Louis Vuitton RTW Fall 2017

In another sign that luxury sales are making a comeback, some financiers are boosting projections for the performance of European powerhouses like LVMH and Kering.

Supported by LVMH Moët Hennessy Louis Vuitton’s recent decision to bring Christian Dior Couture into the company, along with a first quarter that saw sales at the conglomerate grow by 15 percent, RBC Capital Markets lifted by 3 percent its full-year earnings before interest and taxes forecast for LVMH.

Being fully under the LVMH umbrella will see Dior’s fashion and fragrance activities reunite and make Dior the second-largest brand in the group’s fashion division, behind Louis Vuitton and ahead of Fendi.

RBC also expects LVMH shares to hit 245 euros this year. LVMH is currently trading around 230 euros.

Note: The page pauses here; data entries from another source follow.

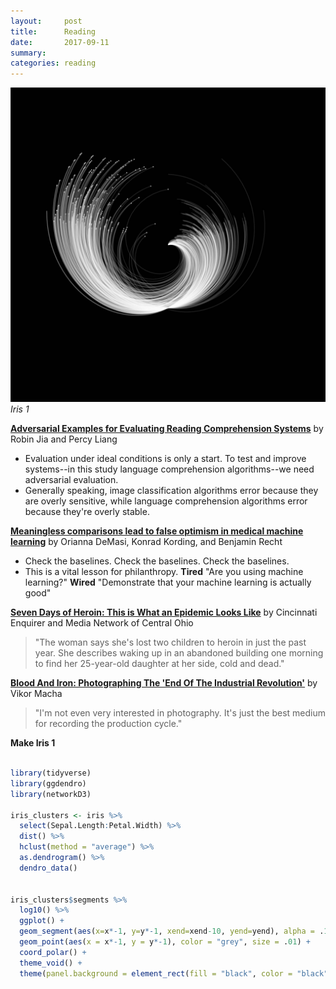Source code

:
 ```yaml
---
layout:     post
title:      Reading
date:       2017-09-11
summary:    
categories: reading
---
```


![](/images/polarcaine.jpg)
*Iris 1*



**[Adversarial Examples for Evaluating Reading Comprehension Systems](https://nlp.stanford.edu/pubs/jia2017adversarial.pdf)**
by Robin Jia and Percy Liang

- Evaluation under ideal conditions is only a start. To test and improve systems--in this study language comprehension algorithms--we need adversarial evaluation.
- Generally speaking, image classification algorithms error because they are overly sensitive, while language comprehension algorithms error because they're overly stable.

**[Meaningless comparisons lead to false optimism in medical machine learning](https://arxiv.org/pdf/1707.06289.pdf)**
by Orianna DeMasi, Konrad Kording, and Benjamin Recht

- Check the baselines. Check the baselines. Check the baselines.
- This is a vital lesson for philanthropy. **Tired** "Are you using machine learning?" **Wired** "Demonstrate that your machine learning is actually good"

**[Seven Days of Heroin: This is What an Epidemic Looks Like](http://www.cincinnati.com/pages/interactives/seven-days-of-heroin-epidemic-cincinnati/)**
by Cincinnati Enquirer and Media Network of Central Ohio

> "The woman says she's lost two children to heroin in just the past year. She describes waking up in an abandoned building one morning to find her 25-year-old daughter at her side, cold and dead."

**[Blood And Iron: Photographing The 'End Of The Industrial Revolution'](https://www.rferl.org/a/technology-industry-photographs/28457003.html)**
by Vikor Macha

>"I'm not even very interested in photography. It's just the best medium for recording the production cycle."


**Make Iris 1**
```R

library(tidyverse)
library(ggdendro)
library(networkD3)

iris_clusters <- iris %>%
  select(Sepal.Length:Petal.Width) %>%
  dist() %>%
  hclust(method = "average") %>%
  as.dendrogram() %>%
  dendro_data()


iris_clusters$segments %>%
  log10() %>%
  ggplot() +
  geom_segment(aes(x=x*-1, y=y*-1, xend=xend-10, yend=yend), alpha = .1, color = "white") +
  geom_point(aes(x = x*-1, y = y*-1), color = "grey", size = .01) +
  coord_polar() +
  theme_void() +
  theme(panel.background = element_rect(fill = "black", color = "black")) 

```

This is the fourth time this year the bank has upgraded LVMH, but RBC said it’s “gaining market share across the board and we see material positive operating leverage in the [fashion and leather-goods] division given strong [like-for-like] retail momentum for Louis Vuitton.”

LVMH is exposed to some risks, including a slowdown in share gains for Sephora, which has been seeing double-digit growth for a few years, possible travel disruption for Chinese shoppers and additional costs for turnaround efforts at Marc Jacobs.

Inside Sephora on 34th street.

Inside Sephora on 34th Street.  Joshua Scott/WWD

As for Kering, RBC now expects a 12 percent increase in EBIT over the year and set its earnings forecast at 290 euros per share. Kering is currently trading around 284.70 euros.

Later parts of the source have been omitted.